Set down, exactly, every line from the top of the listing through the one holding "- [3_Predict](./Notebooks/3_Predict.ipynb): Use".
*** Material provided ***
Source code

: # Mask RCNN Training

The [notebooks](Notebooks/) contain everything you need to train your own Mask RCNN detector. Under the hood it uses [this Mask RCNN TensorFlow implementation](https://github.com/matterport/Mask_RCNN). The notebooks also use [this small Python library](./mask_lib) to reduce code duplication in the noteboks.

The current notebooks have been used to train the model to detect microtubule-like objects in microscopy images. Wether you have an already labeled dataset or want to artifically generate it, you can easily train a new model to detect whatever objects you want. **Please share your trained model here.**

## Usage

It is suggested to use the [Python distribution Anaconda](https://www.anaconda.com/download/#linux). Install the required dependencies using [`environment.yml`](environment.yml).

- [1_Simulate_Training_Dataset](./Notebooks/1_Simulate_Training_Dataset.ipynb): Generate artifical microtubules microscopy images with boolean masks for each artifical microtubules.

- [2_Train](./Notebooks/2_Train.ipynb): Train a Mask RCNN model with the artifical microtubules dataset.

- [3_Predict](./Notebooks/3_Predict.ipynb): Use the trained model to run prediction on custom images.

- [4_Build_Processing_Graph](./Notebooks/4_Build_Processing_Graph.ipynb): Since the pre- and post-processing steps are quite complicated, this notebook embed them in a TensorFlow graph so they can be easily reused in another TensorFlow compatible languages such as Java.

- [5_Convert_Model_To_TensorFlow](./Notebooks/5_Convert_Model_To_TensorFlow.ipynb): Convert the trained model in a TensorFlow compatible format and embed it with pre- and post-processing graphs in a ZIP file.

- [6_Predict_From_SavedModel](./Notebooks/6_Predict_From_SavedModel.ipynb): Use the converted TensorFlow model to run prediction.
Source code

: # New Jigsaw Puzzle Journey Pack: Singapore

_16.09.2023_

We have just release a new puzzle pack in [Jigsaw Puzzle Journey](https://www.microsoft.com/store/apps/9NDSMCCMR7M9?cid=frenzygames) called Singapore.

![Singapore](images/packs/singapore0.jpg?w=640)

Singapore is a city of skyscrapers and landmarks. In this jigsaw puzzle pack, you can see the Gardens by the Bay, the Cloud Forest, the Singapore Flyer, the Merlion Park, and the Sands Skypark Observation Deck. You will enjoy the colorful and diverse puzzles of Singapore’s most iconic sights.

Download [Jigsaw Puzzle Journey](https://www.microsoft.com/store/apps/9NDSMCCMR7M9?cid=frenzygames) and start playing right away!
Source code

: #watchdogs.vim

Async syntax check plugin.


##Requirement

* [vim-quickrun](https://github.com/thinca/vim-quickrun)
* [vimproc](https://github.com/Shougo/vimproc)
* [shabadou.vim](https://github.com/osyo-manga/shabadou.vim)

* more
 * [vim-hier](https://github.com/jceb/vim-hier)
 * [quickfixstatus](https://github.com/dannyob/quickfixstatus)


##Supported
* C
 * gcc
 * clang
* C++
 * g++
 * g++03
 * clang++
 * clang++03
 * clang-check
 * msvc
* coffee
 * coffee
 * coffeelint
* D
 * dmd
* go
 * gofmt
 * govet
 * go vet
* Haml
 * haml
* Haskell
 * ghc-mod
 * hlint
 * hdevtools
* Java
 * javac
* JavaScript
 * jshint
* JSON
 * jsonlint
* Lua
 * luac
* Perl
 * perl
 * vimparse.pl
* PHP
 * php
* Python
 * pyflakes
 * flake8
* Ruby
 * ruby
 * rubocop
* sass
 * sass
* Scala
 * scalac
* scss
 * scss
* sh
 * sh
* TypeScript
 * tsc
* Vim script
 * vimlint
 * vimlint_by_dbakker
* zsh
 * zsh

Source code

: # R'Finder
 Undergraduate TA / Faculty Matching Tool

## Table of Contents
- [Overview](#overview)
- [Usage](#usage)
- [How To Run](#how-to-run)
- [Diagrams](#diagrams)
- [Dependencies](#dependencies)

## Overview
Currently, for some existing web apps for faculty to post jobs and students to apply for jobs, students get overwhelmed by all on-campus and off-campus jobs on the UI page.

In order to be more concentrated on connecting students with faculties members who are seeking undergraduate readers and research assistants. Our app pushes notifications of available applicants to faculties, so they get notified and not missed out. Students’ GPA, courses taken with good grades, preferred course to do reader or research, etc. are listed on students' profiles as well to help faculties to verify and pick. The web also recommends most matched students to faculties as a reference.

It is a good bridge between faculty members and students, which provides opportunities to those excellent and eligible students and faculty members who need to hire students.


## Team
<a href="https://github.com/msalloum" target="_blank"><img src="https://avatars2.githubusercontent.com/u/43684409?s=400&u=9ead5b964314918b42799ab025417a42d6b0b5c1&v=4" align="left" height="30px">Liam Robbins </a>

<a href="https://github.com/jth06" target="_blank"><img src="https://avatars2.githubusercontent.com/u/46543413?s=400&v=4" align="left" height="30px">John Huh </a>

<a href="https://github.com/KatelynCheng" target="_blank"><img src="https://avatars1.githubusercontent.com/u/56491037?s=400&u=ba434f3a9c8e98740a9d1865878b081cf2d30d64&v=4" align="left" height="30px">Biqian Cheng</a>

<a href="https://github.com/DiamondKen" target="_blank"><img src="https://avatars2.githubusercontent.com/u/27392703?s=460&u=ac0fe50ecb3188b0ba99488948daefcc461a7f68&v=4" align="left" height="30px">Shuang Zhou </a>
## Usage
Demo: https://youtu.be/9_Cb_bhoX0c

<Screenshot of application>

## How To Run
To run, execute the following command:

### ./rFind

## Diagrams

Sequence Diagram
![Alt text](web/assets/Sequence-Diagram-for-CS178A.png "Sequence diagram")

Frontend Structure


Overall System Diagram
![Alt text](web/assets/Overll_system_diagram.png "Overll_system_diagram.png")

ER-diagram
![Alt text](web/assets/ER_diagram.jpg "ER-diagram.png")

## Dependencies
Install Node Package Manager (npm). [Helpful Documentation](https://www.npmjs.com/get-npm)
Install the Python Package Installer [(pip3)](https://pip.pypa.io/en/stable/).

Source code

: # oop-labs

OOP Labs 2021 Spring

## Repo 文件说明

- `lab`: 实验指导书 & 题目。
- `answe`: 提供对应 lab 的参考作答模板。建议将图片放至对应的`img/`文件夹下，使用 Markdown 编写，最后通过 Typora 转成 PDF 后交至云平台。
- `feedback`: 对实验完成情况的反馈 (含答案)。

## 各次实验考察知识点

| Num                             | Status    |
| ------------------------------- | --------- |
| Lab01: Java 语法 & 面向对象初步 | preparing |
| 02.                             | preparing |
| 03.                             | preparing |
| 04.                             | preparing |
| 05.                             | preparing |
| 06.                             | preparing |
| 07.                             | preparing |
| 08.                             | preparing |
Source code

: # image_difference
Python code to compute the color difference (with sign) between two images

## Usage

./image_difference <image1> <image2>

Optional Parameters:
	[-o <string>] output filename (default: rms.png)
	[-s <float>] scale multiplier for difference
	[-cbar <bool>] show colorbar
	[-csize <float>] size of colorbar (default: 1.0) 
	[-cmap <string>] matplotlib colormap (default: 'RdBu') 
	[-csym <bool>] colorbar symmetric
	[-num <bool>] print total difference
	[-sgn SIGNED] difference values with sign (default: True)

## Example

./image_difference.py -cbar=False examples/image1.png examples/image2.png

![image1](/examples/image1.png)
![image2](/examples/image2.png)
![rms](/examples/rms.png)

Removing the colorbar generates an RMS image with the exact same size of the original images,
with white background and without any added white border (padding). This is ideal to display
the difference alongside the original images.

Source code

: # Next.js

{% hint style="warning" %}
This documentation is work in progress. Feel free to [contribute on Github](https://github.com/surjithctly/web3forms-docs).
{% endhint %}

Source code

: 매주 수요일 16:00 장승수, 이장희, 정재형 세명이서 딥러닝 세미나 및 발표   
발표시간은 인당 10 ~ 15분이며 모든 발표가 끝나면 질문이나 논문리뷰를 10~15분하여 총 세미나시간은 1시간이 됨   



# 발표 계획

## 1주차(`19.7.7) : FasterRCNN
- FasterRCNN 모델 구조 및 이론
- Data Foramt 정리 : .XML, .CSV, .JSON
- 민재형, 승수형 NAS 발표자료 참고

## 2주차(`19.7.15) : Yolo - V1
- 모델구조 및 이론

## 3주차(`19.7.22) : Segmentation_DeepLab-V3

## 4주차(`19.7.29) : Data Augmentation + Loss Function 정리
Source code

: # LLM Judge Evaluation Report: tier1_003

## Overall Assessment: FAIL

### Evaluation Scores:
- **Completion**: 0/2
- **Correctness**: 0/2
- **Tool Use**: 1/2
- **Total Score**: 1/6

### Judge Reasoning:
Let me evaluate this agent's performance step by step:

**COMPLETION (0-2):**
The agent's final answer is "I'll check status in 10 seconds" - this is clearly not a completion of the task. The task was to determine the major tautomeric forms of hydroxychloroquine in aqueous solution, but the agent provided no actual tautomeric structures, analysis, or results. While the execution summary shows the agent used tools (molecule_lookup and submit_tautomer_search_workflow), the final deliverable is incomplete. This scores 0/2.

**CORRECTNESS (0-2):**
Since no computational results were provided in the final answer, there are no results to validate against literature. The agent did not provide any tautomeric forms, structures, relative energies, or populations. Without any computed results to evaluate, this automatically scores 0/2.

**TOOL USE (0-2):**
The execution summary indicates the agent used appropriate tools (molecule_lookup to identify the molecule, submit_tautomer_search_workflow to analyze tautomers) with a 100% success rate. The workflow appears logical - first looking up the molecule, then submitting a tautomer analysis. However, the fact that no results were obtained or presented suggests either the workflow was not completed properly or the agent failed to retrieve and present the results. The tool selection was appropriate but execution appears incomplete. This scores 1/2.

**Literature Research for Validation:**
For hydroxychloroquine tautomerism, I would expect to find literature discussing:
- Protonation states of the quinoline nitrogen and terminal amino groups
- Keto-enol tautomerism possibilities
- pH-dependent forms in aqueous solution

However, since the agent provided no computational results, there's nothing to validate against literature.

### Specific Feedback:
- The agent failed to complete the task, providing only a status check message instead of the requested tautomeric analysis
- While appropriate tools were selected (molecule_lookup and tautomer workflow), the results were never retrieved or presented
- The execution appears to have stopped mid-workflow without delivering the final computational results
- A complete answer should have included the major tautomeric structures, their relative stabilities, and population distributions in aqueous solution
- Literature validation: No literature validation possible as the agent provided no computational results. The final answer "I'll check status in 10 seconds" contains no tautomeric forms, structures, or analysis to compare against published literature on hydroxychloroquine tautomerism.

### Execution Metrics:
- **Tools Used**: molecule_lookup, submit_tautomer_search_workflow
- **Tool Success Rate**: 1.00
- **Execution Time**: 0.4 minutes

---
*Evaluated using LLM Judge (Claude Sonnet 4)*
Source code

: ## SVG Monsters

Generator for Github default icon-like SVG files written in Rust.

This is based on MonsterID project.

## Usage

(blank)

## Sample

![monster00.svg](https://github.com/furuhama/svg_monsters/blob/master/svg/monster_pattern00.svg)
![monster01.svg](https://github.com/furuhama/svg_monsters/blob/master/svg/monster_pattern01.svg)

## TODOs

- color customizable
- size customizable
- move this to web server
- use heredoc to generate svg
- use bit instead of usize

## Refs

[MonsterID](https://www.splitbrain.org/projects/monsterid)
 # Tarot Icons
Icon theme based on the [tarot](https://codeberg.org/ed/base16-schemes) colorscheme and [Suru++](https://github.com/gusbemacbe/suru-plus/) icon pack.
*** End of Material provided ***
# Response area:
Source code

: # Mask RCNN Training

The [notebooks](Notebooks/) contain everything you need to train your own Mask RCNN detector. Under the hood it uses [this Mask RCNN TensorFlow implementation](https://github.com/matterport/Mask_RCNN). The notebooks also use [this small Python library](./mask_lib) to reduce code duplication in the noteboks.

The current notebooks have been used to train the model to detect microtubule-like objects in microscopy images. Wether you have an already labeled dataset or want to artifically generate it, you can easily train a new model to detect whatever objects you want. **Please share your trained model here.**

## Usage

It is suggested to use the [Python distribution Anaconda](https://www.anaconda.com/download/#linux). Install the required dependencies using [`environment.yml`](environment.yml).

- [1_Simulate_Training_Dataset](./Notebooks/1_Simulate_Training_Dataset.ipynb): Generate artifical microtubules microscopy images with boolean masks for each artifical microtubules.

- [2_Train](./Notebooks/2_Train.ipynb): Train a Mask RCNN model with the artifical microtubules dataset.

- [3_Predict](./Notebooks/3_Predict.ipynb): Use the trained model to run prediction on custom images.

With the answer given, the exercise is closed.